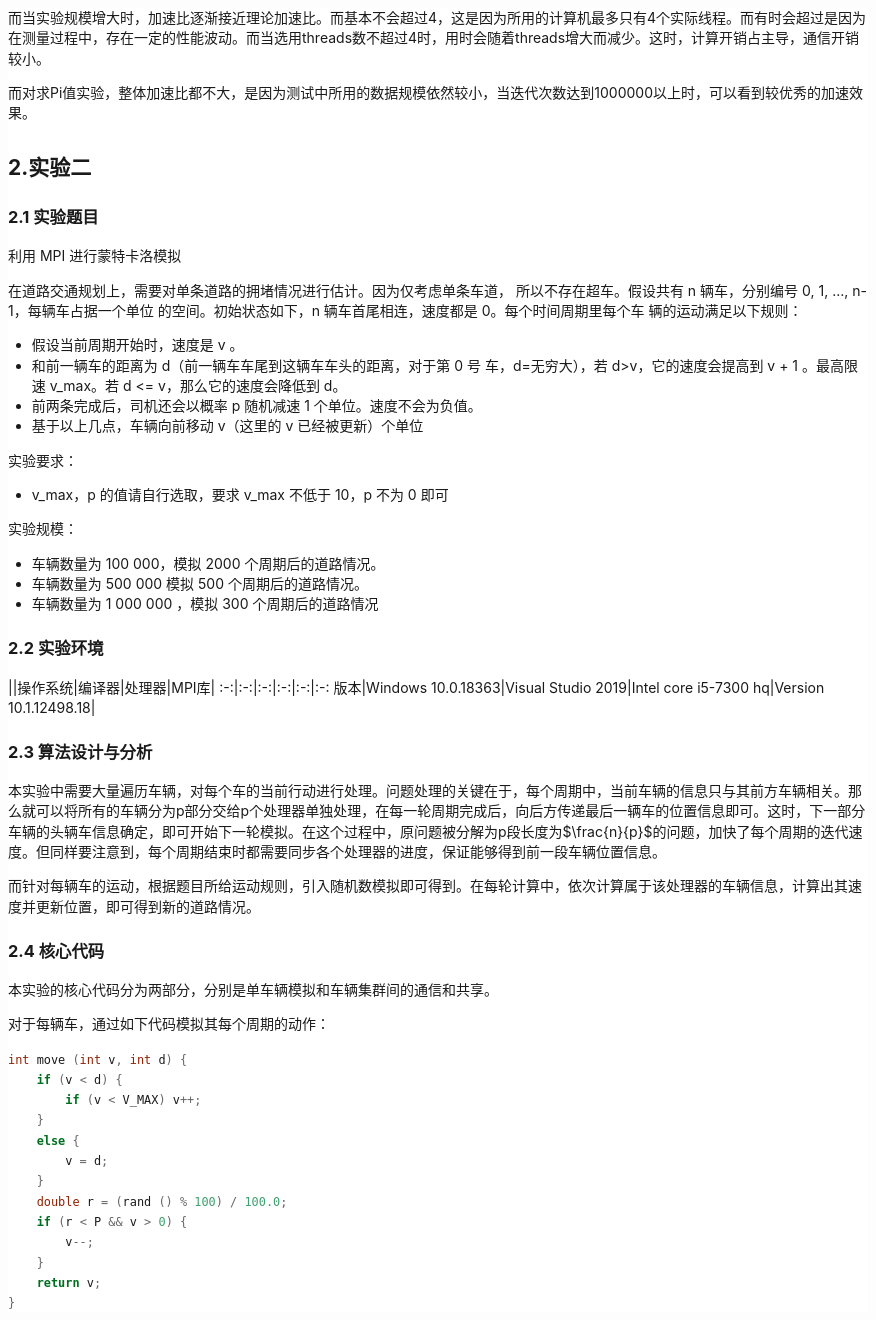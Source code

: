 而当实验规模增大时，加速比逐渐接近理论加速比。而基本不会超过4，这是因为所用的计算机最多只有4个实际线程。而有时会超过是因为在测量过程中，存在一定的性能波动。而当选用threads数不超过4时，用时会随着threads增大而减少。这时，计算开销占主导，通信开销较小。

而对求Pi值实验，整体加速比都不大，是因为测试中所用的数据规模依然较小，当迭代次数达到1000000以上时，可以看到较优秀的加速效果。

## 2.实验二

### 2.1 实验题目

利用 MPI 进行蒙特卡洛模拟 

在道路交通规划上，需要对单条道路的拥堵情况进行估计。因为仅考虑单条车道， 所以不存在超车。假设共有 n 辆车，分别编号 0, 1, …, n-1，每辆车占据一个单位 的空间。初始状态如下，n 辆车首尾相连，速度都是 0。每个时间周期里每个车 辆的运动满足以下规则：

* 假设当前周期开始时，速度是 v 。 
* 和前一辆车的距离为 d（前一辆车车尾到这辆车车头的距离，对于第 0 号 车，d=无穷大），若 d>v，它的速度会提高到 v + 1 。最高限速 v_max。若 d <= v，那么它的速度会降低到 d。
* 前两条完成后，司机还会以概率 p 随机减速 1 个单位。速度不会为负值。 
* 基于以上几点，车辆向前移动 v（这里的 v 已经被更新）个单位 

实验要求：

* v_max，p 的值请自行选取，要求 v_max 不低于 10，p 不为 0 即可 

实验规模：

* 车辆数量为 100 000，模拟 2000 个周期后的道路情况。 
* 车辆数量为 500 000 模拟 500 个周期后的道路情况。 
* 车辆数量为 1 000 000 ，模拟 300 个周期后的道路情况

### 2.2 实验环境

||操作系统|编译器|处理器|MPI库|
:-:|:-:|:-:|:-:|:-:|:-:
版本|Windows 10.0.18363|Visual Studio 2019|Intel core i5-7300 hq|Version 10.1.12498.18|

### 2.3 算法设计与分析

本实验中需要大量遍历车辆，对每个车的当前行动进行处理。问题处理的关键在于，每个周期中，当前车辆的信息只与其前方车辆相关。那么就可以将所有的车辆分为p部分交给p个处理器单独处理，在每一轮周期完成后，向后方传递最后一辆车的位置信息即可。这时，下一部分车辆的头辆车信息确定，即可开始下一轮模拟。在这个过程中，原问题被分解为p段长度为$\frac{n}{p}$的问题，加快了每个周期的迭代速度。但同样要注意到，每个周期结束时都需要同步各个处理器的进度，保证能够得到前一段车辆位置信息。

而针对每辆车的运动，根据题目所给运动规则，引入随机数模拟即可得到。在每轮计算中，依次计算属于该处理器的车辆信息，计算出其速度并更新位置，即可得到新的道路情况。

### 2.4 核心代码

本实验的核心代码分为两部分，分别是单车辆模拟和车辆集群间的通信和共享。

对于每辆车，通过如下代码模拟其每个周期的动作：

```cpp
int move (int v, int d) {
    if (v < d) {
        if (v < V_MAX) v++;
    }
    else {
        v = d;
    }
    double r = (rand () % 100) / 100.0;
    if (r < P && v > 0) {
        v--;
    }
    return v;
}
```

> What needs to be done: Each entry above should be reproduced exactly, with the pictures removed.

> Response:
Source code

: 而当实验规模增大时，加速比逐渐接近理论加速比。而基本不会超过4，这是因为所用的计算机最多只有4个实际线程。而有时会超过是因为在测量过程中，存在一定的性能波动。而当选用threads数不超过4时，用时会随着threads增大而减少。这时，计算开销占主导，通信开销较小。

而对求Pi值实验，整体加速比都不大，是因为测试中所用的数据规模依然较小，当迭代次数达到1000000以上时，可以看到较优秀的加速效果。

## 2.实验二

### 2.1 实验题目

利用 MPI 进行蒙特卡洛模拟 

在道路交通规划上，需要对单条道路的拥堵情况进行估计。因为仅考虑单条车道， 所以不存在超车。假设共有 n 辆车，分别编号 0, 1, …, n-1，每辆车占据一个单位 的空间。初始状态如下，n 辆车首尾相连，速度都是 0。每个时间周期里每个车 辆的运动满足以下规则：

* 假设当前周期开始时，速度是 v 。 
* 和前一辆车的距离为 d（前一辆车车尾到这辆车车头的距离，对于第 0 号 车，d=无穷大），若 d>v，它的速度会提高到 v + 1 。最高限速 v_max。若 d <= v，那么它的速度会降低到 d。
* 前两条完成后，司机还会以概率 p 随机减速 1 个单位。速度不会为负值。 
* 基于以上几点，车辆向前移动 v（这里的 v 已经被更新）个单位 

实验要求：

* v_max，p 的值请自行选取，要求 v_max 不低于 10，p 不为 0 即可 

实验规模：

* 车辆数量为 100 000，模拟 2000 个周期后的道路情况。 
* 车辆数量为 500 000 模拟 500 个周期后的道路情况。 
* 车辆数量为 1 000 000 ，模拟 300 个周期后的道路情况

### 2.2 实验环境

||操作系统|编译器|处理器|MPI库|
:-:|:-:|:-:|:-:|:-:|:-:
版本|Windows 10.0.18363|Visual Studio 2019|Intel core i5-7300 hq|Version 10.1.12498.18|

### 2.3 算法设计与分析

本实验中需要大量遍历车辆，对每个车的当前行动进行处理。问题处理的关键在于，每个周期中，当前车辆的信息只与其前方车辆相关。那么就可以将所有的车辆分为p部分交给p个处理器单独处理，在每一轮周期完成后，向后方传递最后一辆车的位置信息即可。这时，下一部分车辆的头辆车信息确定，即可开始下一轮模拟。在这个过程中，原问题被分解为p段长度为$\frac{n}{p}$的问题，加快了每个周期的迭代速度。但同样要注意到，每个周期结束时都需要同步各个处理器的进度，保证能够得到前一段车辆位置信息。

而针对每辆车的运动，根据题目所给运动规则，引入随机数模拟即可得到。在每轮计算中，依次计算属于该处理器的车辆信息，计算出其速度并更新位置，即可得到新的道路情况。

### 2.4 核心代码

本实验的核心代码分为两部分，分别是单车辆模拟和车辆集群间的通信和共享。

对于每辆车，通过如下代码模拟其每个周期的动作：

```cpp
int move (int v, int d) {
    if (v < d) {
        if (v < V_MAX) v++;
    }
    else {
        v = d;
    }
    double r = (rand () % 100) / 100.0;
    if (r < P && v > 0) {
        v--;
    }
    return v;
}
```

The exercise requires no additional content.